Collection entries
****

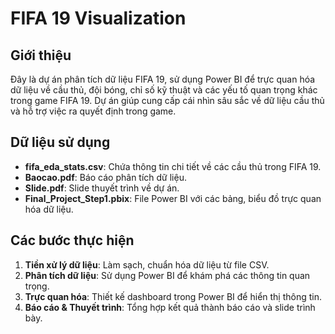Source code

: # FIFA 19 Visualization

## Giới thiệu
Đây là dự án phân tích dữ liệu FIFA 19, sử dụng Power BI để trực quan hóa dữ liệu về cầu thủ, đội bóng, chỉ số kỹ thuật và các yếu tố quan trọng khác trong game FIFA 19. Dự án giúp cung cấp cái nhìn sâu sắc về dữ liệu cầu thủ và hỗ trợ việc ra quyết định trong game.

## Dữ liệu sử dụng
- **fifa_eda_stats.csv**: Chứa thông tin chi tiết về các cầu thủ trong FIFA 19.
- **Baocao.pdf**: Báo cáo phân tích dữ liệu.
- **Slide.pdf**: Slide thuyết trình về dự án.
- **Final_Project_Step1.pbix**: File Power BI với các bảng, biểu đồ trực quan hóa dữ liệu.

## Các bước thực hiện
1. **Tiền xử lý dữ liệu**: Làm sạch, chuẩn hóa dữ liệu từ file CSV.
2. **Phân tích dữ liệu**: Sử dụng Power BI để khám phá các thông tin quan trọng.
3. **Trực quan hóa**: Thiết kế dashboard trong Power BI để hiển thị thông tin.
4. **Báo cáo & Thuyết trình**: Tổng hợp kết quả thành báo cáo và slide trình bày.


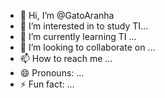 - 👋 Hi, I’m @GatoAranha
- 👀 I’m interested in to study TI...
- 🌱 I’m currently learning TI ...
- 💞️ I’m looking to collaborate on ...
- 📫 How to reach me ...
- 😄 Pronouns: ...
- ⚡ Fun fact: ...

<!---
GatoAranha/GatoAranha is a ✨ special ✨ repository because its `README.md` (this file) appears on your GitHub profile.
You can click the Preview link to take a look at your changes.
---> 
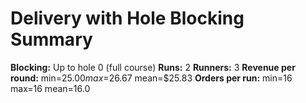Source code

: # Delivery with Hole Blocking Summary

**Blocking:** Up to hole 0 (full course)
**Runs:** 2
**Runners:** 3
**Revenue per round:** min=$25.00 max=$26.67 mean=$25.83
**Orders per run:** min=16 max=16 mean=16.0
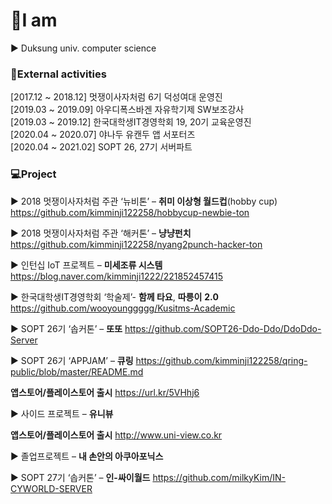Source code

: 

# :raising_hand:I am

:arrow_forward: Duksung univ. computer science


###  :lollipop:External activities

[2017.12 ~ 2018.12] 멋쟁이사자처럼 6기 덕성여대 운영진 <br>
[2019.03 ~ 2019.09] 아우디폭스바겐 자유학기제 SW보조강사 <br>
[2019.03 ~ 2019.12] 한국대학생IT경영학회 19, 20기 교육운영진<br>
[2020.04 ~ 2020.07] 야나두 유캔두 앱 서포터즈<br>
[2020.04 ~ 2021.02] SOPT 26, 27기 서버파트<br>



### :computer:Project

:arrow_forward: 2018 멋쟁이사자처럼 주관 ‘뉴비톤’ – **취미 이상형 월드컵**(hobby cup) https://github.com/kimminji122258/hobbycup-newbie-ton

:arrow_forward: 2018 멋쟁이사자처럼 주관 ‘해커톤’ – **냥냥펀치** https://github.com/kimminji122258/nyang2punch-hacker-ton  

:arrow_forward: 인턴십 IoT 프로젝트 – **미세조류  시스템** https://blog.naver.com/kimminji1222/221852457415

:arrow_forward: 한국대학생IT경영학회 ‘학술제’- **함께 타요**, **따릉이** **2.0** https://github.com/wooyounggggg/Kusitms-Academic

:arrow_forward: SOPT 26기 ‘솝커톤’ – **또또** https://github.com/SOPT26-Ddo-Ddo/DdoDdo-Server

:arrow_forward: SOPT 26기 ‘APPJAM’ – **큐링** https://github.com/kimminji122258/qring-public/blob/master/README.md

  **앱스토어/플레이스토어 출시** https://url.kr/5VHhj6 <br>

:arrow_forward: 사이드 프로젝트 – **유니뷰**

  **앱스토어/플레이스토어 출시** http://www.uni-view.co.kr <br>
  
:arrow_forward: 졸업프로젝트 – **내 손안의 아쿠아포닉스**

:arrow_forward: SOPT 27기 ‘솝커톤’ – **인-싸이월드** https://github.com/milkyKim/IN-CYWORLD-SERVER
   
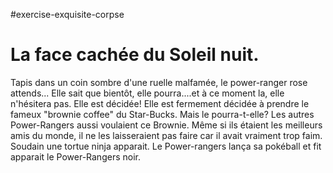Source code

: #exercise-exquisite-corpse

La face cachée du Soleil nuit.
==============================
Tapis dans un coin sombre d'une ruelle malfamée, le power-ranger rose attends...
Elle sait que bientôt, elle pourra....et à ce moment la, elle n'hésitera pas. Elle est décidée!
Elle est fermement décidée à prendre le fameux "brownie coffee" du Star-Bucks. Mais le pourra-t-elle? Les autres Power-Rangers aussi voulaient ce Brownie.
Même si ils étaient les meilleurs amis du monde, il ne les laisseraient pas faire car il avait vraiment trop faim. Soudain une tortue ninja apparait. Le Power-rangers lança sa pokéball et fit apparait le Power-Rangers noir. 



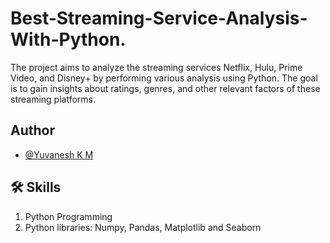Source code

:
# **Best-Streaming-Service-Analysis-With-Python.**

The project aims to analyze the streaming services Netflix, Hulu, Prime Video, and Disney+ by performing various analysis using Python. The goal is to gain insights about ratings, genres, and other relevant factors of these streaming platforms.


## Author

- [@Yuvanesh K M](https://github.com/yuvaneshkm)


## 🛠 Skills 

1. Python Programming
2. Python libraries: Numpy, Pandas, Matplotlib and Seaborn



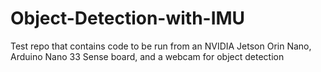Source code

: # Object-Detection-with-IMU
Test repo that contains code to be run from an NVIDIA Jetson Orin Nano, Arduino Nano 33 Sense board, and a webcam for object detection
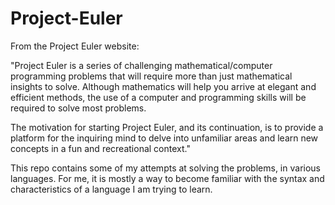 # Project-Euler

From the Project Euler website:

"Project Euler is a series of challenging mathematical/computer programming problems that will require more than just mathematical insights to solve. Although mathematics will help you arrive at elegant and efficient methods, the use of a computer and programming skills will be required to solve most problems.

The motivation for starting Project Euler, and its continuation, is to provide a platform for the inquiring mind to delve into unfamiliar areas and learn new concepts in a fun and recreational context."

This repo contains some of my attempts at solving the problems, in various languages. For me, it is mostly a way to become familiar with the syntax and characteristics of a language I am trying to learn.
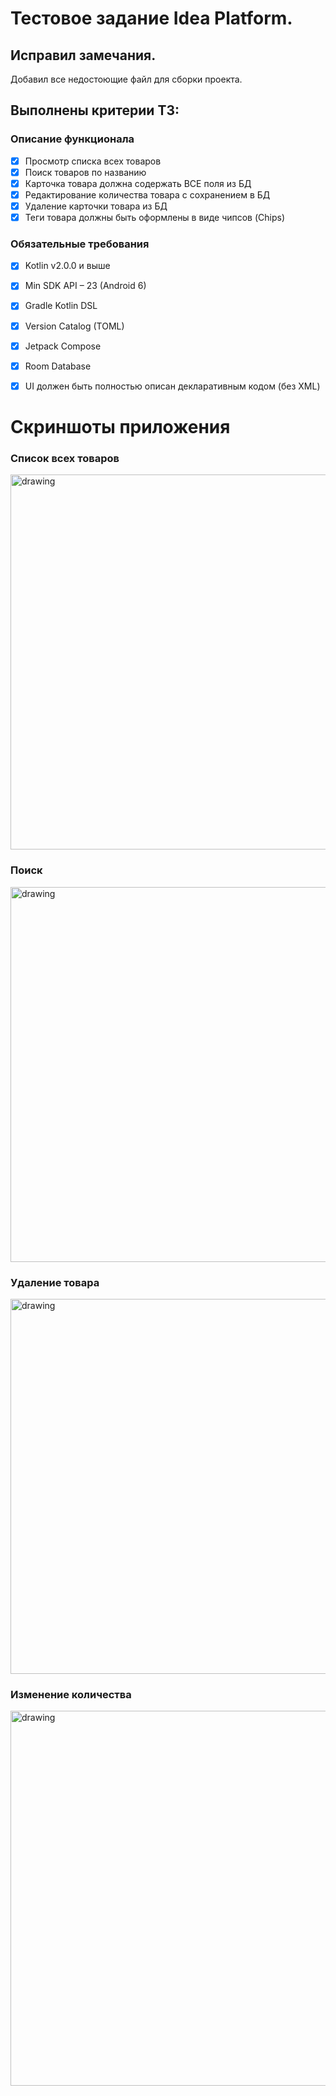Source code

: # Тестовое задание Idea Platform.

## Исправил замечания. 
Добавил все недостоющие файл для сборки проекта.

## Выполнены критерии ТЗ:

### Описание функционала
- [x] Просмотр списка всех товаров
- [x] Поиск товаров по названию
- [x] Карточка товара должна содержать ВСЕ поля из БД
- [x] Редактирование количества товара с сохранением в БД
- [x] Удаление карточки товара из БД
- [x] Теги товара должны быть оформлены в виде чипсов (Chips)

### Обязательные требования
- [x] Kotlin v2.0.0 и выше
- [X] Min SDK API – 23 (Android 6)
- [X] Gradle Kotlin DSL
- [X] Version Catalog (TOML)
- [X] Jetpack Compose
- [X] Room Database
- [X] UI должен быть полностью описан декларативным кодом (без XML)


# Скриншоты приложения

### Список всех товаров
<img src="https://github.com/user-attachments/assets/f34d2912-5b50-4bf4-8ef7-0f4581333b4f" alt="drawing" width="600"/>

### Поиск
<img src="https://github.com/user-attachments/assets/67696dc1-6db5-45be-9f85-7223226bd609" alt="drawing" width="600"/>

### Удаление товара
<img src="https://github.com/user-attachments/assets/7a85f0fe-6444-4daf-a5e7-b3a38eab860c" alt="drawing" width="600"/>

### Изменение количества
<img src="https://github.com/user-attachments/assets/22498966-db24-46f7-8c56-276a71fbd4e7" alt="drawing" width="600"/>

****

About this task. Beginning with the line above that has "- **Baocao.pdf**: Báo cáo phân tích dữ liệu." and going on through the line that has "인턴십 IoT 프로젝트", retype every line exactly and add nothing else; drop the pictures.

Exercise result.
- **Baocao.pdf**: Báo cáo phân tích dữ liệu.
- **Slide.pdf**: Slide thuyết trình về dự án.
- **Final_Project_Step1.pbix**: File Power BI với các bảng, biểu đồ trực quan hóa dữ liệu.

## Các bước thực hiện
1. **Tiền xử lý dữ liệu**: Làm sạch, chuẩn hóa dữ liệu từ file CSV.
2. **Phân tích dữ liệu**: Sử dụng Power BI để khám phá các thông tin quan trọng.
3. **Trực quan hóa**: Thiết kế dashboard trong Power BI để hiển thị thông tin.
4. **Báo cáo & Thuyết trình**: Tổng hợp kết quả thành báo cáo và slide trình bày.


 - 👋 Hi, I’m @GatoAranha
- 👀 I’m interested in to study TI...
- 🌱 I’m currently learning TI ...
- 💞️ I’m looking to collaborate on ...
- 📫 How to reach me ...
- 😄 Pronouns: ...
- ⚡ Fun fact: ...

<!---
GatoAranha/GatoAranha is a ✨ special ✨ repository because its `README.md` (this file) appears on your GitHub profile.
You can click the Preview link to take a look at your changes.
---> 
Source code

: # Delivery with Hole Blocking Summary

**Blocking:** Up to hole 0 (full course)
**Runs:** 2
**Runners:** 3
**Revenue per round:** min=$25.00 max=$26.67 mean=$25.83
**Orders per run:** min=16 max=16 mean=16.0
Source code

: 

# :raising_hand:I am

:arrow_forward: Duksung univ. computer science


###  :lollipop:External activities

[2017.12 ~ 2018.12] 멋쟁이사자처럼 6기 덕성여대 운영진 <br>
[2019.03 ~ 2019.09] 아우디폭스바겐 자유학기제 SW보조강사 <br>
[2019.03 ~ 2019.12] 한국대학생IT경영학회 19, 20기 교육운영진<br>
[2020.04 ~ 2020.07] 야나두 유캔두 앱 서포터즈<br>
[2020.04 ~ 2021.02] SOPT 26, 27기 서버파트<br>



### :computer:Project

:arrow_forward: 2018 멋쟁이사자처럼 주관 ‘뉴비톤’ – **취미 이상형 월드컵**(hobby cup) https://github.com/kimminji122258/hobbycup-newbie-ton

:arrow_forward: 2018 멋쟁이사자처럼 주관 ‘해커톤’ – **냥냥펀치** https://github.com/kimminji122258/nyang2punch-hacker-ton  

:arrow_forward: 인턴십 IoT 프로젝트 – **미세조류  시스템** https://blog.naver.com/kimminji1222/221852457415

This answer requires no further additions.